• _Instructions to follow_:
In the entries that follow, how many lines hold the string "DoxyReturn"? Give only that number.

[Saved entries]
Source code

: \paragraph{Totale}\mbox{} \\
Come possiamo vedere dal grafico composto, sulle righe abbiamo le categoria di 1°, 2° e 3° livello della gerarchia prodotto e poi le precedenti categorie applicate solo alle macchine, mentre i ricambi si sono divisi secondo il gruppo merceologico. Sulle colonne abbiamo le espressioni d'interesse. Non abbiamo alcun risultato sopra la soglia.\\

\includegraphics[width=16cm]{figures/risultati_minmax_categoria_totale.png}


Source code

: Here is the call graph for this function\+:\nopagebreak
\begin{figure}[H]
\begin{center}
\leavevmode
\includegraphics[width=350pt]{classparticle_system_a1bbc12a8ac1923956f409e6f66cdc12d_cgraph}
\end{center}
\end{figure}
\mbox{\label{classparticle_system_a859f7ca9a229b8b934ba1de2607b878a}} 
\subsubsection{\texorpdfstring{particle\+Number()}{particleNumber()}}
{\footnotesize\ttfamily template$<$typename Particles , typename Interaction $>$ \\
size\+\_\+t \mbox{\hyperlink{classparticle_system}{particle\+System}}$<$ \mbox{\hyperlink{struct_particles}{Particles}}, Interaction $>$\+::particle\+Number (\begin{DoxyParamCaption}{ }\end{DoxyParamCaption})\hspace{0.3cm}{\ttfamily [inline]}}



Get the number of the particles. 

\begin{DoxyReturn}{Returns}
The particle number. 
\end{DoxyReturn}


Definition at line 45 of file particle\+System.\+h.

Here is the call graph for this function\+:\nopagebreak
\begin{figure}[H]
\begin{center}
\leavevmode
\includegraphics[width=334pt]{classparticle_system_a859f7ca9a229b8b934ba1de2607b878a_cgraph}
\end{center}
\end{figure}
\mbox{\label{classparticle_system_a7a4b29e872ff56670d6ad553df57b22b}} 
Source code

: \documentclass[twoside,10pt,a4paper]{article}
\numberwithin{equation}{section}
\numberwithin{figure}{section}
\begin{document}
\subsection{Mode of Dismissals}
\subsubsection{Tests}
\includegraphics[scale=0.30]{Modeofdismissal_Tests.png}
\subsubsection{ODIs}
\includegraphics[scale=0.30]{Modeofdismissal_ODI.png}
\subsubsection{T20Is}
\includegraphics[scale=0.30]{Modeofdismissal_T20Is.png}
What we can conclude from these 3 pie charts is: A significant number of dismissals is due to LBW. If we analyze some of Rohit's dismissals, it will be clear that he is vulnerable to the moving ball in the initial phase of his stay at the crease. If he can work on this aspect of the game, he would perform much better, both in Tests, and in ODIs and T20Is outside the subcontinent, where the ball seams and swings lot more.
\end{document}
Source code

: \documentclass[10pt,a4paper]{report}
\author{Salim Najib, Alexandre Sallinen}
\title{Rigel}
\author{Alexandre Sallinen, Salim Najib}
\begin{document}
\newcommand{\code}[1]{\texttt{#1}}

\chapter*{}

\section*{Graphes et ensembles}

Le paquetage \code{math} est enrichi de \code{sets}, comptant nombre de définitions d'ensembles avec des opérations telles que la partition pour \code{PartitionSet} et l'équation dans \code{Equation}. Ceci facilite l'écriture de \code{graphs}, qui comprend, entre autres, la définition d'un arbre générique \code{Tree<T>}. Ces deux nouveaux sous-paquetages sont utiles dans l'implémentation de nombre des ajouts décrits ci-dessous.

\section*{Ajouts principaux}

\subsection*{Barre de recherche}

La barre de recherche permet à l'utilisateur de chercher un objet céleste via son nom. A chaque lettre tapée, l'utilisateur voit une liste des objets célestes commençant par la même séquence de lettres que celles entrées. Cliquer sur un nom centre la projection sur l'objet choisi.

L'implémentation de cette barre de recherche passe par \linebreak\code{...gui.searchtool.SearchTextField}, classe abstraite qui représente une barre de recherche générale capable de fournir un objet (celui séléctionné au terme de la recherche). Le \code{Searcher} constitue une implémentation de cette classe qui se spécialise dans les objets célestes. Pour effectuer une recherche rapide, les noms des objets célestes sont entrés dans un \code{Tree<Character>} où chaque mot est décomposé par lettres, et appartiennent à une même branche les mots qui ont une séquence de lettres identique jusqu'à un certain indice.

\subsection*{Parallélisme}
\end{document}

• _Finished exercise_:
2